January floods compared to normal conditions.

The building has a complex relationship with water. One of the few surviving historical canal pumping stations, it was the only major canal pumping station to be water driven.

“We rely on water for power” explains Dr Julian Stirling, Chair of Trustees for the charity that operates the pumping station. “We need two tonnes of water a second to drive the waterwheel. It is hard to think of a location that has enough water in the summer to drive the pump, which isn’t sometimes underwater in the winter.”

The building has flooded regularly for the last 200 years. The oldest flood mark carved into the wall dates back to 1815. But the relentless flooding of this winter is not usual and is starting to cause problems.

“The building is incredibly flood resilient, it has built in drainage channels so water can escape, loads of air flow to help the building dry out. But we have flooded every week or two for the past seven months, there is no time for the timber to dry, and rot is starting to set in.” said Julian.

Unfortunately, there is little that can be done to prevent flooding. A mill stream runs right through the building to power the waterwheel. When the River Avon bursts its banks the building can be sitting in a 300 metre wide valley full of water.

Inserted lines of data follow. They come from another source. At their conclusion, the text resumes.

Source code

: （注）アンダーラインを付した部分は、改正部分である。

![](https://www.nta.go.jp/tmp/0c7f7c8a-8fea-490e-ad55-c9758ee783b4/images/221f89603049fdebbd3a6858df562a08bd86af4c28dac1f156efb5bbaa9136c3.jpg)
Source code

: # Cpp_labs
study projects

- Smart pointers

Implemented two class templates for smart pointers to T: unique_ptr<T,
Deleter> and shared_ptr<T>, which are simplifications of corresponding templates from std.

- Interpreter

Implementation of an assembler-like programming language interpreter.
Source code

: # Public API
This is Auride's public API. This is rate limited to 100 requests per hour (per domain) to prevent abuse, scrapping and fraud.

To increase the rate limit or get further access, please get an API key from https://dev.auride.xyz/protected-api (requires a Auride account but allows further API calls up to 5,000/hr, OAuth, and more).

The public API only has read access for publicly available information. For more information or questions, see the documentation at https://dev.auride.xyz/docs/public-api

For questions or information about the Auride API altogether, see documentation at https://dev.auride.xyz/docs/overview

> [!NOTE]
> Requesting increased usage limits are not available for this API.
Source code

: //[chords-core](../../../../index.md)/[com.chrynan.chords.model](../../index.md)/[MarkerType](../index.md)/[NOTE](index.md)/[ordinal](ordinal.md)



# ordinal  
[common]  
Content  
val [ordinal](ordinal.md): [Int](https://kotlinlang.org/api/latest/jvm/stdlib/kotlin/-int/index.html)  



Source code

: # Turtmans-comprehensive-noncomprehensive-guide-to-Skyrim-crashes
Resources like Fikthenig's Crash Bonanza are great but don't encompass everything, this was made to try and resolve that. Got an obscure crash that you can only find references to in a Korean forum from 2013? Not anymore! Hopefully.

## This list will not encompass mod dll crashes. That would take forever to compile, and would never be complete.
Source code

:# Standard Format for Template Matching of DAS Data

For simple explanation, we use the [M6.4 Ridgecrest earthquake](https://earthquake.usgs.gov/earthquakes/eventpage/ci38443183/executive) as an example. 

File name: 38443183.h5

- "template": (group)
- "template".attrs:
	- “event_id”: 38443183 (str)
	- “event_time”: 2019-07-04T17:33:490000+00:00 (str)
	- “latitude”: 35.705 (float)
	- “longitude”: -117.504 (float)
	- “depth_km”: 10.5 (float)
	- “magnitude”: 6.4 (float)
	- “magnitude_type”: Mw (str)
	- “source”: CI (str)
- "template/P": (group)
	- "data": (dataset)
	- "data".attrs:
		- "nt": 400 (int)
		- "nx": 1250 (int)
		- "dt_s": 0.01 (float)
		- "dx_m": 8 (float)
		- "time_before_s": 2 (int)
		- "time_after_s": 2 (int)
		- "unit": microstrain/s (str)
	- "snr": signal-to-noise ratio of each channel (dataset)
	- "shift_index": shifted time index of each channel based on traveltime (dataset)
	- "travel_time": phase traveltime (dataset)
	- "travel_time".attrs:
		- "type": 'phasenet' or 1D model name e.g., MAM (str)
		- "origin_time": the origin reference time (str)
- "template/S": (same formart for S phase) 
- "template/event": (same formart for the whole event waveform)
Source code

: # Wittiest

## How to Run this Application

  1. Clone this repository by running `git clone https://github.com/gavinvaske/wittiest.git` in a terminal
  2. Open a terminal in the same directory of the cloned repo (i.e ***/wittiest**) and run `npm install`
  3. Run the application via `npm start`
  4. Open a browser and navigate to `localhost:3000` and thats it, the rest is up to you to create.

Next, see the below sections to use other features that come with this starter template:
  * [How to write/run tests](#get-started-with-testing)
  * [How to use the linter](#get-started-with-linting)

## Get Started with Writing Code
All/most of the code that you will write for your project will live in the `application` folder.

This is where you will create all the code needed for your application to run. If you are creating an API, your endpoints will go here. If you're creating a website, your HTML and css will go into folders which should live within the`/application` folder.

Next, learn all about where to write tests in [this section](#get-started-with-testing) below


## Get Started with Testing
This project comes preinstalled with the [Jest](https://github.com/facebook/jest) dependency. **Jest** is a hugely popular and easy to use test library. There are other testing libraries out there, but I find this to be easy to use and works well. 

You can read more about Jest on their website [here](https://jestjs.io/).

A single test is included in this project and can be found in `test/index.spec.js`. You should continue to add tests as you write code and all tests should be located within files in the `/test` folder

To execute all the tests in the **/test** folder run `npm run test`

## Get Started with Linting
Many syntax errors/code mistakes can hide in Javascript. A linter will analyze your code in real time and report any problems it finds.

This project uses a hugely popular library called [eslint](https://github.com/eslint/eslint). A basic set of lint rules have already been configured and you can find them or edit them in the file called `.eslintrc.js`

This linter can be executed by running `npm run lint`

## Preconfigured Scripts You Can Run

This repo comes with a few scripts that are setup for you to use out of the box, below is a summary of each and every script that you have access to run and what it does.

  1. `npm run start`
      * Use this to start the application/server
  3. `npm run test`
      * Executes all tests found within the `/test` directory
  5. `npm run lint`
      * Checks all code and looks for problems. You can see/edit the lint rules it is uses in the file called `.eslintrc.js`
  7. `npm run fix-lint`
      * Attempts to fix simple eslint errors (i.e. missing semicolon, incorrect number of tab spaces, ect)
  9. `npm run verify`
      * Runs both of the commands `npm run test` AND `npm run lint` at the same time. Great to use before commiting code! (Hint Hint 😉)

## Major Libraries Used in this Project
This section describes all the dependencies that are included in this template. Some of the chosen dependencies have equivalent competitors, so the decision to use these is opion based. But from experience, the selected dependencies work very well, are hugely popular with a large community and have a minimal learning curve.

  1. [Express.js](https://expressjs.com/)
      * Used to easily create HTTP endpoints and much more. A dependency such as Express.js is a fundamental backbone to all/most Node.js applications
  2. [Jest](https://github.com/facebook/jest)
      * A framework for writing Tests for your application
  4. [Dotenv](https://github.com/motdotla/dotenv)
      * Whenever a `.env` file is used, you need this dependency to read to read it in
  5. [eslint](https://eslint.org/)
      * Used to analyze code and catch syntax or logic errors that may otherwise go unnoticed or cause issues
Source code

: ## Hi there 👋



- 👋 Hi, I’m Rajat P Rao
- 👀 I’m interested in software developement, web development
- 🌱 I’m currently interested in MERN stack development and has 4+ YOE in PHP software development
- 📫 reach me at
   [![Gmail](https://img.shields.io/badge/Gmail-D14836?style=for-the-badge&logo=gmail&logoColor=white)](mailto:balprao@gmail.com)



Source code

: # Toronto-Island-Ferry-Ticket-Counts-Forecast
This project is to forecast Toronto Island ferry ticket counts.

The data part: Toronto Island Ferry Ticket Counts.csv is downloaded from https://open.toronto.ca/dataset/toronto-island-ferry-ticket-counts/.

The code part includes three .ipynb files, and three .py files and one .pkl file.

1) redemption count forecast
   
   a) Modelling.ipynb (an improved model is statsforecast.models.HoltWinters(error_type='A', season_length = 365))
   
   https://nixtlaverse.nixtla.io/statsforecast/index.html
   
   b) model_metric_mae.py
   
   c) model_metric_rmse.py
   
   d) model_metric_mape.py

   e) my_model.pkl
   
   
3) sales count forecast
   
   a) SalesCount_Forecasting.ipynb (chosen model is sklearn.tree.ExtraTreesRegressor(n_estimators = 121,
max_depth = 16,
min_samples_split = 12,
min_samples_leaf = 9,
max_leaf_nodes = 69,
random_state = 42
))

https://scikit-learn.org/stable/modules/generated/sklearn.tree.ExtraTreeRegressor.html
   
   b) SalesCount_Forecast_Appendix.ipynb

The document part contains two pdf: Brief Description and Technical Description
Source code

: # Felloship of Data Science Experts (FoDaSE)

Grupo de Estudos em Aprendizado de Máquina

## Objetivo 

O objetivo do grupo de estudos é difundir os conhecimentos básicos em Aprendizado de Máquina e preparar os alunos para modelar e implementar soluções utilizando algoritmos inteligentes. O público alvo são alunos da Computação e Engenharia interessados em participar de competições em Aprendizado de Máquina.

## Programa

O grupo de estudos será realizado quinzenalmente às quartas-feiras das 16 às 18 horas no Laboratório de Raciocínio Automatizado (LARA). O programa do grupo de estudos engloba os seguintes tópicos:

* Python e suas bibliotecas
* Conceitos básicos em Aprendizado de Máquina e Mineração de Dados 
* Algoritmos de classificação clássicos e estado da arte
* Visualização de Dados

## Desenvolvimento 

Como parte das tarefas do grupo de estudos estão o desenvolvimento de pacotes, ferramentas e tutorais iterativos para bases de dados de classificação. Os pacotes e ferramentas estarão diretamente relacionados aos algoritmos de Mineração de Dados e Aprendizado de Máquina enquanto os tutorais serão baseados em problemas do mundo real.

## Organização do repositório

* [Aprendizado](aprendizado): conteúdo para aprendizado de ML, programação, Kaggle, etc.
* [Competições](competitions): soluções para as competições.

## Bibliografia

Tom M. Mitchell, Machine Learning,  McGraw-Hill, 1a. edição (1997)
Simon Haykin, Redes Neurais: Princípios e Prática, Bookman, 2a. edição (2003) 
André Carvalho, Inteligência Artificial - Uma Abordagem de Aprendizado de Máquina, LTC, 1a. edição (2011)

A view across the flooded valley

Each flood covers the building in a layer of silt. The layer of silt traps moisture in the building, making rot worse. After every flood, volunteers have to clean the building. As the floods get higher more surfaces need cleaning. Floors, cupboards, stairs, window sills. The highest floods reach the next floor, and the even the ceiling below needs cleaning.

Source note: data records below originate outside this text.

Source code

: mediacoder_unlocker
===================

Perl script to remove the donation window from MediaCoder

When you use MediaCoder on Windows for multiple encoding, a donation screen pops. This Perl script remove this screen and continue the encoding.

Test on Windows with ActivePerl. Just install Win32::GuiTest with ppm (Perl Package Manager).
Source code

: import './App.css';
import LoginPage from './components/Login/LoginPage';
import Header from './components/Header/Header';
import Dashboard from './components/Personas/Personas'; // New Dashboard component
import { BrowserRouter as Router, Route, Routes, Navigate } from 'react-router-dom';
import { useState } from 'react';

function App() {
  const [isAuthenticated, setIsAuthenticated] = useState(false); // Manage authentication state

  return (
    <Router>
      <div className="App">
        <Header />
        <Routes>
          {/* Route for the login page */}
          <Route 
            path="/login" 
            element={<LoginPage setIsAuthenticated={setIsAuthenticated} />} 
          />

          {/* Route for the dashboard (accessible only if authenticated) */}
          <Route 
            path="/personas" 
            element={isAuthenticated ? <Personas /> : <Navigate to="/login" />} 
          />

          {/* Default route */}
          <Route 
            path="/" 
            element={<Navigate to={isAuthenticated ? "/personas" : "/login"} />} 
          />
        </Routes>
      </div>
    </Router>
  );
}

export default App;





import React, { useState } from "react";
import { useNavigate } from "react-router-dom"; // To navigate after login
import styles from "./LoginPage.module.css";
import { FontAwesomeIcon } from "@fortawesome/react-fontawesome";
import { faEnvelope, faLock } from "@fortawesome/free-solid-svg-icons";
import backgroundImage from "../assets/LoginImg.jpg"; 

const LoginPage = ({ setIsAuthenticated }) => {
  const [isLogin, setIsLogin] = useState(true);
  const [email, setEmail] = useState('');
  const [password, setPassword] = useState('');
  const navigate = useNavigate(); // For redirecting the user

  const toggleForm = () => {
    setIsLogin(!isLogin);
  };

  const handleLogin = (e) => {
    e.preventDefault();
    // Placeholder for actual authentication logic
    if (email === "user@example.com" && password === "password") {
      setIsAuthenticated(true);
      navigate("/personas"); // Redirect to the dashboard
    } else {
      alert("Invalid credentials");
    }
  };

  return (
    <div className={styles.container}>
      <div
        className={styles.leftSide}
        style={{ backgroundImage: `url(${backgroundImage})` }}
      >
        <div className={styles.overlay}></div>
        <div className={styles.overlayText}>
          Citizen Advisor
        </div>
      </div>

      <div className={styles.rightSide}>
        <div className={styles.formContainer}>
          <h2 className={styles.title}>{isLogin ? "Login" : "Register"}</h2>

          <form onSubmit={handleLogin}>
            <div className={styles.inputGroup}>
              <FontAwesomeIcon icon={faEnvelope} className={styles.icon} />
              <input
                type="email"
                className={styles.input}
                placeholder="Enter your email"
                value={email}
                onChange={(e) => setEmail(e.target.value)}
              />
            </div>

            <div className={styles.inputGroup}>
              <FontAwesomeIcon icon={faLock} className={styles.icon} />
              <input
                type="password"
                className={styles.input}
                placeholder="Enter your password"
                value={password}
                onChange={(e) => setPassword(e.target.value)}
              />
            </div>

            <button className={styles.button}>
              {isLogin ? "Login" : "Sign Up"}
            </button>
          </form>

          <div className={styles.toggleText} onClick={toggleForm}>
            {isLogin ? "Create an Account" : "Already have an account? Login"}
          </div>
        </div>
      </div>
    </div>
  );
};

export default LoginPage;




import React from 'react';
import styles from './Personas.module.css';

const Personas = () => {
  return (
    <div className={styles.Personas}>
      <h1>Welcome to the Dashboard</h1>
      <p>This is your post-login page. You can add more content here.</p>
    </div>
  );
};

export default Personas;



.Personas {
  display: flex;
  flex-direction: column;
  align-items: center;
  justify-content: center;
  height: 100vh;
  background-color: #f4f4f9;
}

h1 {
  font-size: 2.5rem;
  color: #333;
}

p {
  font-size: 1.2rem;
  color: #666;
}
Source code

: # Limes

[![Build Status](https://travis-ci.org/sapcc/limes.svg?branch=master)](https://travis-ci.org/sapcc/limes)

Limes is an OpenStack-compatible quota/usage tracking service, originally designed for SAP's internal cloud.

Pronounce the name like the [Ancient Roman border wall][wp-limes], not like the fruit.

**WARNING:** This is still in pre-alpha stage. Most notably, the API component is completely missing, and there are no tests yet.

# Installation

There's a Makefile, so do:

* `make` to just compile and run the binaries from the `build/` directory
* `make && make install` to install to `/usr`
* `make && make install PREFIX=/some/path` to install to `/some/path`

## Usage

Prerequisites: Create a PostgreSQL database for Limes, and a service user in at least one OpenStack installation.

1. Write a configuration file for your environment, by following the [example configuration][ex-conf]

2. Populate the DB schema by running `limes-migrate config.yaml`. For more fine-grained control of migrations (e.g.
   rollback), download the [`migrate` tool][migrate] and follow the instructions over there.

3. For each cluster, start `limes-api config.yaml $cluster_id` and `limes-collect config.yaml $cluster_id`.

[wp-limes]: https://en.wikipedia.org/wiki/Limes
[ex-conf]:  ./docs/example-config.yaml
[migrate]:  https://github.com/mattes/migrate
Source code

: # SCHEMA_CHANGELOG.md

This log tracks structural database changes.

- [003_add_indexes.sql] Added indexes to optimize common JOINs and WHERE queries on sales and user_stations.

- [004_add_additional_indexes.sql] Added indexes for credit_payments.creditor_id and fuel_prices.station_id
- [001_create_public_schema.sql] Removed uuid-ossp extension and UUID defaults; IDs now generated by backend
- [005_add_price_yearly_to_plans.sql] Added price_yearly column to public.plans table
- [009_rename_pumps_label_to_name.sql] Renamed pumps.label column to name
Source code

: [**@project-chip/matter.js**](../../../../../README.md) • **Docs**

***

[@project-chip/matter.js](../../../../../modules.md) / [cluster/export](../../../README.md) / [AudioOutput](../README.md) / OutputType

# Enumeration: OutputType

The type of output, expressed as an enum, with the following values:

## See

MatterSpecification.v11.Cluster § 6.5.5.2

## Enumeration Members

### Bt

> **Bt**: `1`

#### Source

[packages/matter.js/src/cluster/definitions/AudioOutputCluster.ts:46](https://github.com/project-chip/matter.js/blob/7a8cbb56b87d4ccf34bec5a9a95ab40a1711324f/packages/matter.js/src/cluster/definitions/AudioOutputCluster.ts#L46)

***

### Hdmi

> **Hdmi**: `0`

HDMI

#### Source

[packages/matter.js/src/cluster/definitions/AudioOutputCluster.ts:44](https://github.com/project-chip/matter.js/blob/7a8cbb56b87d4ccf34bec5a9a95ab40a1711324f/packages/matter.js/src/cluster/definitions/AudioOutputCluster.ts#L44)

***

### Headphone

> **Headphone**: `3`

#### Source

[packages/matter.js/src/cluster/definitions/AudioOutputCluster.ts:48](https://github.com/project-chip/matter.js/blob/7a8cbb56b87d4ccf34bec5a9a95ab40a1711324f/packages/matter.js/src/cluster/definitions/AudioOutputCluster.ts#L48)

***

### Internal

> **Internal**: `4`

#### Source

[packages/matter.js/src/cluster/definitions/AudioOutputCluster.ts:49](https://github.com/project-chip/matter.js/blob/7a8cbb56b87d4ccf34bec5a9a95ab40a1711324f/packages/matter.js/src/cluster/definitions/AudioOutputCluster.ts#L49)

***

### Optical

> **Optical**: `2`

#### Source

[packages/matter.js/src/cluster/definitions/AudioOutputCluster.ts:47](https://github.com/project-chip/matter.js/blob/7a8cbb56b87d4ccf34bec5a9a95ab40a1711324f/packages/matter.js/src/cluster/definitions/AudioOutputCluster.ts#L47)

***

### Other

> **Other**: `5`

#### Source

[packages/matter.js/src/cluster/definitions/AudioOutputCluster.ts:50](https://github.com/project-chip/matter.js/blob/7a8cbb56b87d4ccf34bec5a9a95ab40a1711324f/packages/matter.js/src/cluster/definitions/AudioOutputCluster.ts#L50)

“The best time to clean the building is when there is still two inches of water over the floor” added Dr Stirling. “We stir up the silt and the flowing river helps to move it out of the building. If the flood goes down overnight, then it takes much longer to clean up.”

Julian cleaning up during a flood

With with severe flooding predicted to become more common with climate change, the volunteers are worried about the future. They are trying to raise £5,000 to help them repair the building and to make changes where possible to become even more flood resilient.

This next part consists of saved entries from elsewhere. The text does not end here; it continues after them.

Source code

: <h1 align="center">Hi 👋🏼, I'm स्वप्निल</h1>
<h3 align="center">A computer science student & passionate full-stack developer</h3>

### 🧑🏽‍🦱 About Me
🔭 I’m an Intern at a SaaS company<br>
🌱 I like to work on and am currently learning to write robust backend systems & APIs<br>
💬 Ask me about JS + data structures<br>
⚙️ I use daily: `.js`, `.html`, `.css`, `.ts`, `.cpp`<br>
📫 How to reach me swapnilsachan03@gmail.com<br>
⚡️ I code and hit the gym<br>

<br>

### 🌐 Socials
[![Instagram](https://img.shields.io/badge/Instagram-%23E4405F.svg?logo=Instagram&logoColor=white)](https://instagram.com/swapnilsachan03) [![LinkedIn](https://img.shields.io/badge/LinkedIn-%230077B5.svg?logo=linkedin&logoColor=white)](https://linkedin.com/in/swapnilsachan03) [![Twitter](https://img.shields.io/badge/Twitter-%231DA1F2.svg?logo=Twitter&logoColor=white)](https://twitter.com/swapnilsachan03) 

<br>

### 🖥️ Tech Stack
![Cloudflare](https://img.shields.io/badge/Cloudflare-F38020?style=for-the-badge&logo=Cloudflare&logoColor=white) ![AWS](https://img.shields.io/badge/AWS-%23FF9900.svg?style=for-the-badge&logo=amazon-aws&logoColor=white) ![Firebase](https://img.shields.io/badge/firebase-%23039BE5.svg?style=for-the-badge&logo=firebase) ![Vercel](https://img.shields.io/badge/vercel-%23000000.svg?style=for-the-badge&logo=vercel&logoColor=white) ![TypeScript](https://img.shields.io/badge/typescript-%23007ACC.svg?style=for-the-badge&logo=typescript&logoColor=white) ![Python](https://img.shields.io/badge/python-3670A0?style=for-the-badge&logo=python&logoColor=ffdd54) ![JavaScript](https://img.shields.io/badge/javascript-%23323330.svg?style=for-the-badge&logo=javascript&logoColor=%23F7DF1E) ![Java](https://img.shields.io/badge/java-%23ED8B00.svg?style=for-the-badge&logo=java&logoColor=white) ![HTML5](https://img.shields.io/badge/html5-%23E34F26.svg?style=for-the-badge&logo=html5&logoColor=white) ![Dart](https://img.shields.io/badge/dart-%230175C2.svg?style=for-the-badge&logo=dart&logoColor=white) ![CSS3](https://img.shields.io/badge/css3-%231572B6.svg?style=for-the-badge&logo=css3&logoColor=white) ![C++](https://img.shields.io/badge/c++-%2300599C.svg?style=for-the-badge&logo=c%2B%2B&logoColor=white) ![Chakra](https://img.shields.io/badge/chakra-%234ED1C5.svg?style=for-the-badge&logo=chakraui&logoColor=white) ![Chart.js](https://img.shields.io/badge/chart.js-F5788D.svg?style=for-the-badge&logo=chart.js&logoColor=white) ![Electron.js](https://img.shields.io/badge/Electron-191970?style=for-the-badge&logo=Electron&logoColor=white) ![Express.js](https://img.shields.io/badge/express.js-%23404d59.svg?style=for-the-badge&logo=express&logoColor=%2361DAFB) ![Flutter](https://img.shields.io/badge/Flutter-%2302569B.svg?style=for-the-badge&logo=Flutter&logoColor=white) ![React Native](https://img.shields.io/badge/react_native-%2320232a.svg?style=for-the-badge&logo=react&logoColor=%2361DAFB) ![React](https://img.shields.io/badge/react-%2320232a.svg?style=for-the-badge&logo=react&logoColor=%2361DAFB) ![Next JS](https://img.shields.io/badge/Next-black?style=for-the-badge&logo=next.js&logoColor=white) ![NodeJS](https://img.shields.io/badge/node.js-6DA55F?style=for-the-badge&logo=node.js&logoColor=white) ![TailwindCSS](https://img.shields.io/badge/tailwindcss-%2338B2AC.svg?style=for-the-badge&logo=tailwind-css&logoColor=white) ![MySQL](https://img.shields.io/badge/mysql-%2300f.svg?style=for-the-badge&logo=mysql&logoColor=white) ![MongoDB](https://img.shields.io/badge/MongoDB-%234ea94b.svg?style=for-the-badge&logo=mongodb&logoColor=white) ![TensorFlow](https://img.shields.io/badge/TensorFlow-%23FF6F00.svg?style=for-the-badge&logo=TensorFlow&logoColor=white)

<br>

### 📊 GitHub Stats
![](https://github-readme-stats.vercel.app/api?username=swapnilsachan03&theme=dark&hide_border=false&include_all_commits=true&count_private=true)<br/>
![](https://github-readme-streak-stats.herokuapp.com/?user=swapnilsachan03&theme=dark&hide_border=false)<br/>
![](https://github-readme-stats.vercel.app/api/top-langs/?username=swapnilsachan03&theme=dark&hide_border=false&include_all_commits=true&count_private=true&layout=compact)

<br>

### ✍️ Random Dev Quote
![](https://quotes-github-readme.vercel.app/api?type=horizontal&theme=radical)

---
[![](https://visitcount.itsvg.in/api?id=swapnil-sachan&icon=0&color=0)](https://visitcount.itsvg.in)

“It is a lot of work to get ready for the open season after a winter of flooding.” said Julian “Everything from safety guarding, to benches and displays must be moved for the winter, timing when to bring them back into the building is difficult. We got it wrong this year and some of it had to be rescued from a rising flood. We hope to make some changes so that safety guarding is also flood proof and can be left downstairs.”

The pumping station last flooded on the 5th of April. Despite this volunteers have rallied and managed to get the pumping station ready to open for their first open days on the 9th of April and 13th of April.

“If we don’t get any more floods then we will be open. We won’t be able to run the waterwheel as planned on the 13th as the flood has brought down a tree blocking the leat. It has been an incredible effort to get the site ready for opening so soon after a flood. We really need to make some changes before our volunteers burn out.”